Dr. K. Jan Schiffer ist Wirtschaftsanwalt. Er berät vor allem Familienunternehmen, Stiftungen, Verbände, staatliche Stellen, …mehr

22.10.2012Soziale Netzwerke, Web 2.0 ... als Spaltpilze?

Von: K. Jan Schiffer

(31.3.2012 mit Erg. v. 22.10.2012 = am Ende)

Unsere Kinder lieben es: Facebook, Twitter & Co.

Mir begegnet das, was Kenner locker Web 2.0 oder social media nennen, natürlich auch immer öfter und das auch in der Stiftungswelt - zuletzt diese Woche in Süddeutschland. (Bitte jetzt keine Begriffsdiskussion, weil ich mich mit einer leicht unscharfen Begriffsverwendung als Laie geoutet habe! Irgendwie bin ich ja z. B. mit www.schiffer.de seit 1995 auch dabei, aber wohl nicht auf dem neuesten Stand.)

Worum geht es?

Auch die Gemeinnützigkeitswelt setzt wie die Wirtschaftswelt zunehmend auf die "Neuen Medien". Sogar und vermehrt auch in Kreisen älterer Herrschaften (Ich bin auch schon 53!) finden sich zunehmend solche, die vorschlagen: "Wir (in der Stiftung, im Verein, ...) müssen setzt auch bei Facebook mitmachen. Wir wollen doch auch die jungen Leute erreichen. Ich habe da schon einmal einen möglichen Auftritt für uns vorbereitet." Dann werden einige schöne Bilder an die Wand geworfen, wie der Auftritt etwa bei Facebook für besagte Stiftung oder besagten Verein aussehen könnte. 

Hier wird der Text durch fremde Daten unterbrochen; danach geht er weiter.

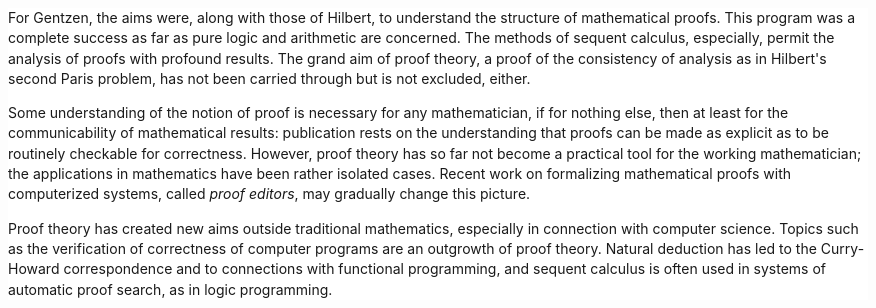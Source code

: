 For Gentzen, the aims were, along with those of Hilbert, to understand the structure of mathematical proofs. This program was a complete success as far as pure logic and arithmetic are concerned. The methods of sequent calculus, especially, permit the analysis of proofs with profound results. The grand aim of proof theory, a proof of the consistency of analysis as in Hilbert's second Paris problem, has not been carried through but is not excluded, either.

Some understanding of the notion of proof is necessary for any mathematician, if for nothing else, then at least for the communicability of mathematical results: publication rests on the understanding that proofs can be made as explicit as to be routinely checkable for correctness. However, proof theory has so far not become a practical tool for the working mathematician; the applications in mathematics have been rather isolated cases. Recent work on formalizing mathematical proofs with computerized systems, called *proof editors*, may gradually change this picture.

Proof theory has created new aims outside traditional mathematics, especially in connection with computer science. Topics such as the verification of correctness of computer programs are an outgrowth of proof theory. Natural deduction has led to the Curry-Howard correspondence and to connections with functional programming, and sequent calculus is often used in systems of automatic proof search, as in logic programming.

[1]: https://plato.stanford.edu/entries/frege/
[2]: https://plato.stanford.edu/entries/hilbert-program/
[3]: https://plato.stanford.edu/entries/reasoning-automated/
[4]: https://plato.stanford.edu/entries/aristotle-logic/
[5]: https://plato.stanford.edu/entries/russell/
[6]: https://plato.stanford.edu/entries/logic-classical/
[7]: https://plato.stanford.edu/entries/epsilon-calculus/
[8]: https://plato.stanford.edu/entries/logic-intuitionistic/
[9]: https://plato.stanford.edu/entries/logic-intuitionistic/
[10]: https://plato.stanford.edu/entries/reasoning-automated/
[11]: https://plato.stanford.edu/entries/epsilon-calculus/
[12]: https://plato.stanford.edu/entries/logic-higher-order/
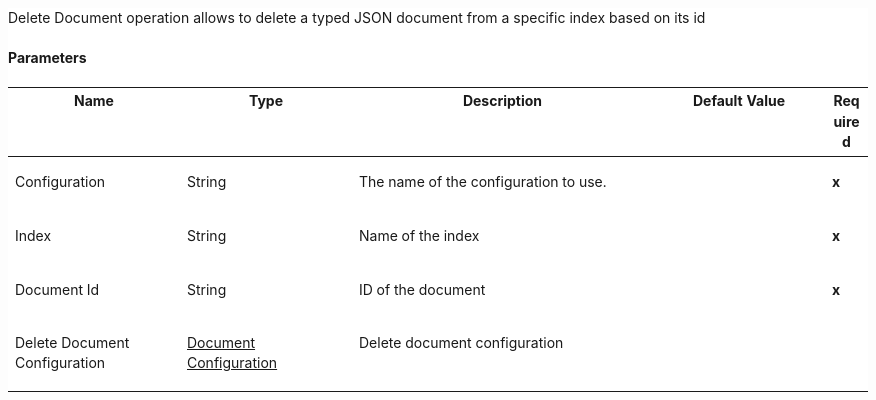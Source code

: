 <p>
Delete Document operation allows to delete a typed JSON document from a specific index based on its id
</p>
</div>
<div class="sect3">
<h4 id="_parameters_8">Parameters</h4>
<table class="tableblock frame-all grid-all spread">
<colgroup>
<col style="width: 20%;">
<col style="width: 20%;">
<col style="width: 35%;">
<col style="width: 20%;">
<col style="width: 5%;">
</colgroup>
<thead>
<tr>
<th class="tableblock halign-left valign-middle">Name</th>
<th class="tableblock halign-left valign-middle">Type</th>
<th class="tableblock halign-left valign-middle">Description</th>
<th class="tableblock halign-left valign-middle">Default Value</th>
<th class="tableblock halign-center valign-middle">Required</th>
</tr>
</thead>
<tbody>
<tr>
<td class="tableblock halign-left valign-middle"><p class="tableblock">Configuration</p></td>
<td class="tableblock halign-left valign-middle"><p class="tableblock">String</p></td>
<td class="tableblock halign-left valign-middle"><p class="tableblock">The name of the configuration to use.</p></td>
<td class="tableblock halign-left valign-middle"></td>
<td class="tableblock halign-center valign-middle"><p class="tableblock"><strong>x</strong>&#160;</p></td>
</tr>
<tr>
<td class="tableblock halign-left valign-middle"><p class="tableblock">Index</p></td>
<td class="tableblock halign-left valign-middle"><div><div class="paragraph">
<p>String</p>
</div></div></td>
<td class="tableblock halign-left valign-middle"><p class="tableblock">Name of the index</p></td>
<td class="tableblock halign-left valign-middle"></td>
<td class="tableblock halign-center valign-middle"><p class="tableblock"><strong>x</strong>&#160;</p></td>
</tr>
<tr>
<td class="tableblock halign-left valign-middle"><p class="tableblock">Document Id</p></td>
<td class="tableblock halign-left valign-middle"><div><div class="paragraph">
<p>String</p>
</div></div></td>
<td class="tableblock halign-left valign-middle"><p class="tableblock">ID of the document</p></td>
<td class="tableblock halign-left valign-middle"></td>
<td class="tableblock halign-center valign-middle"><p class="tableblock"><strong>x</strong>&#160;</p></td>
</tr>
<tr>
<td class="tableblock halign-left valign-middle"><p class="tableblock">Delete Document Configuration</p></td>
<td class="tableblock halign-left valign-middle"><div><div class="paragraph">
<p><a href="#DocumentConfiguration">Document Configuration</a></p>
</div></div></td>
<td class="tableblock halign-left valign-middle"><p class="tableblock">Delete document configuration</p></td>
<td class="tableblock halign-left valign-middle"></td>
<td class="tableblock halign-center valign-middle"><p class="tableblock">&#160;</p></td>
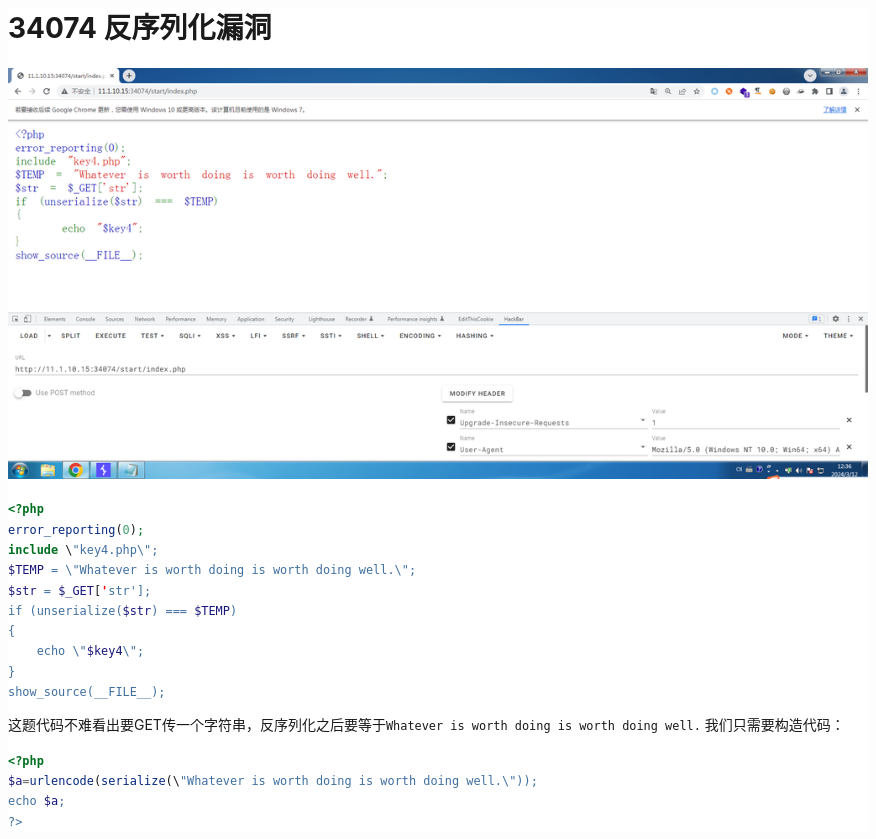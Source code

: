 
# 34074 反序列化漏洞


![upload successful](./images/pasted-804.png)
```php
<?php
error_reporting(0);
include \"key4.php\";
$TEMP = \"Whatever is worth doing is worth doing well.\";
$str = $_GET['str'];
if (unserialize($str) === $TEMP)
{
    echo \"$key4\";
}
show_source(__FILE__);
```
这题代码不难看出要GET传一个字符串，反序列化之后要等于`Whatever is worth doing is worth doing well.`
我们只需要构造代码：
```php
<?php
$a=urlencode(serialize(\"Whatever is worth doing is worth doing well.\"));
echo $a;
?>
```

So weit, so gut! Der geneigte Leser dieser Zeilen ist ja auch schon mitten drin. Aber dann geht es los. Es finden sich nämlich  auch immer solche, die auf die immer wieder mehr oder weniger kenntnisreich diskutierten "ganzen Gefahren" hinweisen, die damit verbunden sind: Datensicherheit, Datenschutz, Datenspeicherung und Datenklau - ausspionieren, Nutzerprofile, ...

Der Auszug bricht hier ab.